I believe the overwhelming majority of these shootings are related to very poor outdated police training and the fact that America is so violent that the cops themselves are running scared. I am always puzzled as to why some black people put up a fight during arrest. In which planet do they live? One would think a black (or whatever color) person should know by now that it is best to be cooperative with cops. Neil DeGrass Tyson, the famous physicists knows this and is very calm and polite when in contact with the police. If I am stopped by a cop I am incredibly polite, it works every time. I think there is a lot of PTSD in black America regarding the police. This causes the limbic system to take over and at that point there is no reasoning. It is nothing but "fight or flight". And to make matters worse the cops are also in panic mode. The decision to shoot happens in an instant.
A Harvard professor Roland G. Fryer, Jr. published a study on police brutality: He found out that blacks and Hispanics are brutalized much more often than whites------------yes there is racism. However, he found no racial differences with regards to shootings. By the way Roland G. Fryer, Jr is a black gentleman.
Citation:
Roland G. Fryer J. An Empirical Analysis of Racial Differences in Police Use of Force. Journal of Political Economy. Forthcoming.
https://scholar.harvard.edu/fryer/publi ... -use-forceIn conclusion, on a proportional basis with regards to population blacks get shot more often. However, blacks come in contact with cops more often for a large variety of reasons and poverty is but one among many.
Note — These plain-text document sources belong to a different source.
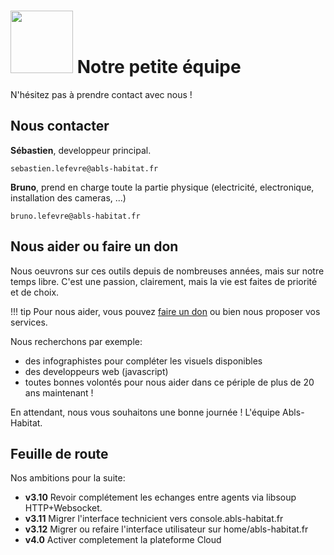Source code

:# <img src="https://static.abls-habitat.fr/img/abls.svg" width=100> Notre petite équipe

N'hésitez pas à prendre contact avec nous !

## Nous contacter

**Sébastien**, developpeur principal.

    sebastien.lefevre@abls-habitat.fr

**Bruno**, prend en charge toute la partie physique (electricité, electronique, installation des cameras, ...)

    bruno.lefevre@abls-habitat.fr

## Nous aider ou faire un don

Nous oeuvrons sur ces outils depuis de nombreuses années, mais sur notre temps libre. C'est une passion, clairement, mais la vie
est faites de priorité et de choix.

!!! tip
    Pour nous aider, vous pouvez [faire un don](https://www.paypal.com/paypalme/ablshabitat) ou bien nous proposer vos services.

Nous recherchons par exemple:

* des infographistes pour compléter les visuels disponibles
* des developpeurs web (javascript)
* toutes bonnes volontés pour nous aider dans ce périple de plus de 20 ans maintenant !

En attendant, nous vous souhaitons une bonne journée !
L'équipe Abls-Habitat.

## Feuille de route

Nos ambitions pour la suite:

* **v3.10** Revoir complétement les echanges entre agents via libsoup HTTP+Websocket.
* **v3.11** Migrer l'interface technicient vers console.abls-habitat.fr
* **v3.12** Migrer ou refaire l'interface utilisateur sur home/abls-habitat.fr
* **v4.0** Activer completement la plateforme Cloud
Fair point, nothing about the post denies any sort of racial bias existing in the shooting of blacks, but I wanted to point out the limitation of considering the raw number in part because sometimes people can sprinkle facts in order to leave the rest to the audience's imagination which can swing in all sorts of ways of course. And a fact left alone does beg for some sort of significance to give it proper context. It is also the case that the is often an emphasis on the fact that white people are killed by police in a dismissive fashion rather than seen as being congruent with a trend of police violence on the basis that it raises the prospect of such violence being seen as normal and without bias.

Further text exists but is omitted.